Politics | Cyclone

Climate focus amid Gabrielle devastation - Analyst

Politics has taken a back seat this week in the wake of Cyclone Gabrielle and the devastation it's left behind.

But it is election year and with Parliament sitting once again, teaomā discussed the current political scene with newly minted Associate Professor of Politics at Victoria University, Dr Lara Greaves (Ngāpuhi) for her take.

“When events like this happen, when there’s loss of life, where whānau lose everything, I think that politicians know that it’s important to stop playing politics for the time being,” she says.

“There are bigger things to focus on.”

Has Cyclone Gabrielle sent election year up in the air?

MPs and government ministers have all had a hand in offering support for those affected by the cyclone’s destruction.

Prime Minister Chris Hipkins landed in Gisborne in his first in-person look, and asked for international assistance, with another update to come later today.

Greaves says, when disasters happen, people tend to rally around the government more while the opposition finds it hard to land jabs and crack the armour of those in power.

In particular for Cyclone Gabrielle, it’s brought on more kōrero around climate change.

“People are really worried about climate change and I think a lot of people are expecting more people will vote based on climate change policy.”

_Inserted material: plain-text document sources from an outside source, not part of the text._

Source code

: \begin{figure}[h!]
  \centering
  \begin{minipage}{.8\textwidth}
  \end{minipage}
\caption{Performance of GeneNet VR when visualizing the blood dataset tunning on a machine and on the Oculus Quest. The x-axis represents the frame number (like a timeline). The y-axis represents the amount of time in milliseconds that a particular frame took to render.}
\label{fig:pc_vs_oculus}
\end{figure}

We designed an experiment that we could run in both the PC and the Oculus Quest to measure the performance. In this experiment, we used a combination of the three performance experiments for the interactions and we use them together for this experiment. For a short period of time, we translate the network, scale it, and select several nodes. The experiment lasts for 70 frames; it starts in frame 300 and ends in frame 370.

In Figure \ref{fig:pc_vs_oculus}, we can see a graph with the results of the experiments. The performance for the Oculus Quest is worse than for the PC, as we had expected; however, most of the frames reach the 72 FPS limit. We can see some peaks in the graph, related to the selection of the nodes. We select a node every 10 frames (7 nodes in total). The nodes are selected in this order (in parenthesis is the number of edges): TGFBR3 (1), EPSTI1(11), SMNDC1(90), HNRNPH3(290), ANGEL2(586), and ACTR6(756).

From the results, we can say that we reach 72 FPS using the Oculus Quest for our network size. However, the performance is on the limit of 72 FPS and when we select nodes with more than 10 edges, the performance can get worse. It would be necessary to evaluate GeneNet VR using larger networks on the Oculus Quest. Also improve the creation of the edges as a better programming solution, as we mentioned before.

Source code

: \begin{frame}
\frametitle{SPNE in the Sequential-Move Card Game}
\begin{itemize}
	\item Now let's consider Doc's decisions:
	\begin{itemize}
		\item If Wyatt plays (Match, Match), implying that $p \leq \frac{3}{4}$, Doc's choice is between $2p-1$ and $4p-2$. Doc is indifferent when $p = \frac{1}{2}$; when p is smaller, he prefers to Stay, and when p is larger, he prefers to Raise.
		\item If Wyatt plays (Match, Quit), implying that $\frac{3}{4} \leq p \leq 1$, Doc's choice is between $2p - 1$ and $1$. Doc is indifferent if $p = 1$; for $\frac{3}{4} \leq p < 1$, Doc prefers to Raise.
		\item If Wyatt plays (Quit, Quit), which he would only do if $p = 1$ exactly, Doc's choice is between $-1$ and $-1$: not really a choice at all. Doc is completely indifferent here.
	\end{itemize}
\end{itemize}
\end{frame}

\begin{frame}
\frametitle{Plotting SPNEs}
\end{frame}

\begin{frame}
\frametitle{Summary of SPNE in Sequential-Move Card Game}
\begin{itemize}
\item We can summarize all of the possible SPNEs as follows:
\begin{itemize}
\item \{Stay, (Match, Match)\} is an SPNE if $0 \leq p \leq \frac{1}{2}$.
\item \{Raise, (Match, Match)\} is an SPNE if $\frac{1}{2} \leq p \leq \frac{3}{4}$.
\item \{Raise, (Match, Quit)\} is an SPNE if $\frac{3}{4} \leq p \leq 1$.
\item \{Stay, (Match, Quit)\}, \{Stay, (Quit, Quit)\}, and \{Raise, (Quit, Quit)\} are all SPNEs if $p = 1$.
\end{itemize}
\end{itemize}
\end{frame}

While it’s been a Green Party policy true to their values, it seems every political party, even those that haven’t seen it as such, are finally taking the issue seriously.

Recent polls show that National and its leader Christopher Luxon aren’t being done any favours, while its usual partner Act continues to climb. Rumours have been heard of Luxon being rolled, yet Greaves thinks it would be a “silly move” to do it so close to October when Election 2023 happen.

“It’s like with anything in politics – timing is everything. You wouldn’t want to necessarily change leader this close to elections in election year coming up against a two-term government.”

National has done it before, however, in the 2020 election where Judith Collins succeeded Todd Muller to become National’s leader in July, only to lead the party to its second-worst defeat in its history later in October.

“We’re waiting to see Chris Luxon’s state of the nation-type speech to see his political ideas and seeing what some policies are heading into the election year.”

For the opposite Chris in the country’s top job, Greaves notes that sidelining some policies hasn’t meant too much on election talk. At the same time, she thinks neither party has done so.

“We’re really still waiting for a lot of it to kick this year but, understandably, the cyclone has put politics on the back burner.”